2. Biofeedback from control theory perspective


Biofeedback uses sensors that can monitor varieties of different physiological processes. The ongoing information is then fedback to the person in visual or auditory form. With this information, the person can become aware of these processes and can then learn to control them in a more consistent manner with healthy functioning.The following are some of the biological responses that can be measured and fedback to the person (hence the term Bio-feedback)


1.Muscle Tension

2.Skin surface temperature

3.Heart rate

4.Blood Pressure

5.Brain wave activity

6.Sweat gland activity.


The biofeedback resembles the closed loop control system in control theory.
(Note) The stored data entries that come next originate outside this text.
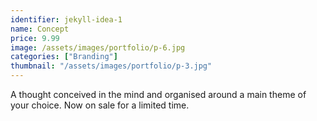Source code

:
 ```yaml
---
identifier: jekyll-idea-1
name: Concept
price: 9.99
image: /assets/images/portfolio/p-6.jpg
categories: ["Branding"]
thumbnail: "/assets/images/portfolio/p-3.jpg"
---
```

A thought conceived in the mind and organised around a main theme of your choice. Now on sale for a limited time.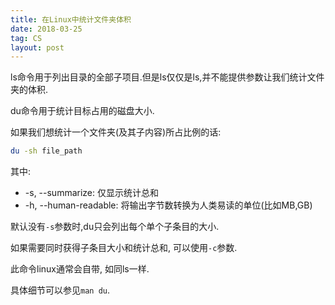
```yaml
---
title: 在Linux中统计文件夹体积
date: 2018-03-25
tag: CS
layout: post
---
```


ls命令用于列出目录的全部子项目.但是ls仅仅是ls,并不能提供参数让我们统计文件夹的体积.

du命令用于统计目标占用的磁盘大小.

如果我们想统计一个文件夹(及其子内容)所占比例的话:

``` bash
du -sh file_path
```

其中:

* -s, --summarize: 仅显示统计总和
* -h, --human-readable: 将输出字节数转换为人类易读的单位(比如MB,GB)

默认没有`-s`参数时,du只会列出每个单个子条目的大小.

如果需要同时获得子条目大小和统计总和, 可以使用`-c`参数.

此命令linux通常会自带, 如同ls一样.

具体细节可以参见`man du`.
A closed-loop control system is one in which an input forcing function is determined partly by the system response. The measured response of a physical system is compared with a desired response. The difference between these two responses initiates actions that will result in the actual response of the system to approach the desired response. This in turn drives the difference signal toward zero.A closed-loop control system can be represented by the general block diagram as shown in Figure 1. A Biofeedback system can also be similarly modeled in terms of input from sensory organs, brain and Biofeedback output. A typical biofeedback circuit is shown in Figure 2. The sensory organs are responsible for biofeedback stimulation. Biofeedback stimulates the nervous system concomitantly with homeostatic regulation of the body through hormonal activation. The role of the brain is central, adjusting the system in accordance with the biofeedback stimulus received from the sensory organ. Without the brain there would be no output response. Biofeedback stimulates the subconscious part of the brain, and depends upon the nature of stimulus received from the sensory organ in the subject's particular current environment. Both the conscious and subconscious parts of the brain are important in biofeedback.In Figure 2, transduction phase reflects phyiological changes caused by hormonal release consequent on simulation. Homeostasis is the set of processes by which the constant or static conditions are maintained within the internal environment of a subject; a homeostat is a controller involved in maintaining homeostasis.